Nació en 1947 en la comuna de Buin, en la Región Metropolitana, y cuando era una joven veinteañera que trabajaba como garzona en un restorán de Santiago conoció a un hombre mapuche que se transformaría en su marido, José Mariano Alba Lienlaf.
Con él viajó a instalarse en 1971 en la comunidad lafkenche de Panguimeo, en la comuna de Mariquina, cuando su suegro enfermó. Como José Alba era el único hijo hombre de su familia, le correspondió hacerse cargo de las labores del campo y del cuidado de su madre.
Por esos días, Ángela tenía tiempo libre y ninguna ocupación que le permitiera tener dinero, hasta que encontró su vocación mientras miraba a unos sobrinos de su esposo que se dedicaban al arte ancestral de tejer con Pilpilvoqui o boqui pil pil, una planta trepadora que crece en bosques y matorrales nativos del sur de Chile.
“Ellos hacían cosas chicas, pescaditos, pajaritos que vendían en Mehuín. Un día les dije que me convidaran material, lo limpié, le quité las raíces, lo dejé parejito, y lo primero que hice fue un armazón para un tarro de café. Lo hice como si toda la vida hubiera tejido”, cuenta Ángela.
Después de eso comenzó a hacer individuales, platos y otros objetos que le encargaban unas monjas alemanas que vivían en el sector de Alepúe, las que los exportaban, y gracias a ellas en 1976 empezó a asistir a las ferias que anualmente organiza la Universidad Católica en el parque Bustamante.
“A la primera feria llevé los trabajos de varios artesanos y artesanas de Alepúe, porque ahí todos trabajan con boqui pil pil, y vendí todo, en tres días ya no me quedaba nada para vender. No dejé ni para mostrar. ¡Y tenía que estar 18 días!”, recuerda.
Ángela Riquelme comenzó a tejer objetos que nunca se habían hecho, como copihues, cisnes de cuello negro y su creación principal: el árbol de la vida. Ha hecho árboles de hasta un metro de altura. También comenzó a usar las vestimentas de las mujeres mapuche, a hacer talleres para enseñar a tejer con boqui pil pil, a ganar dinero y premios: obtuvo el Sello de Excelencia Artesanía Unesco, el Sello de Artesanía Indígena y es Tesoro Humano Vivo como parte de la comunidad de Alepúe.

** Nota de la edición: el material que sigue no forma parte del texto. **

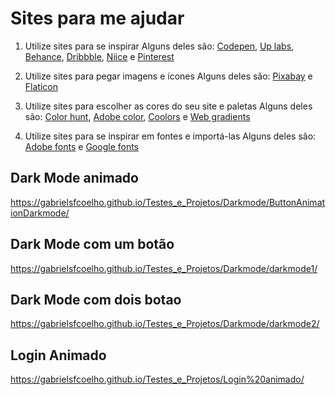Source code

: 
# Sites para me ajudar

1. Utilize sites para se inspirar
Alguns deles são: [Codepen](https://codepen.io/), [Up labs](https://www.uplabs.com/search?q=portfolio), [Behance](https://www.behance.net), [Dribbble](https://dribbble.com), [Niice](https://niice.co) e [Pinterest](https://br.pinterest.com)

2. Utilize sites para pegar imagens e ícones
Alguns deles são: [Pixabay](https://pixabay.com/pt/) e [Flaticon](https://www.flaticon.com/)

3. Utilize sites para escolher as cores do seu site e paletas
Alguns deles são: [Color hunt](https://colorhunt.co/), [Adobe color](https://color.adobe.com/pt/create), [Coolors](https://coolors.co/) e [Web gradients](https://webgradients.com/)

4. Utilize sites para se inspirar em fontes e importá-las
Alguns deles são: [Adobe fonts](https://fonts.adobe.com) e [Google fonts](https://fonts.google.com/)



## Dark Mode animado
https://gabrielsfcoelho.github.io/Testes_e_Projetos/Darkmode/ButtonAnimationDarkmode/
## Dark Mode com um botão
https://gabrielsfcoelho.github.io/Testes_e_Projetos/Darkmode/darkmode1/
## Dark Mode com dois botao 
https://gabrielsfcoelho.github.io/Testes_e_Projetos/Darkmode/darkmode2/
## Login Animado
https://gabrielsfcoelho.github.io/Testes_e_Projetos/Login%20animado/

“Tejer con boqui pil pil fue como un don que Dios me dio -dice Angela Riquelme-. Ahora me cuesta más tejer, porque ya tengo 74 años y me duelen los brazos, pero tengo que tejer todos los días, no puedo dejar de hacerlo. Cuando no tejo parece que me falta algo. Soy muy feliz con lo que hago y las personas me dicen que no estoy ni vieja. Me preguntan qué hago para estar así”.
“Tejo no más po ́”, les responde ella.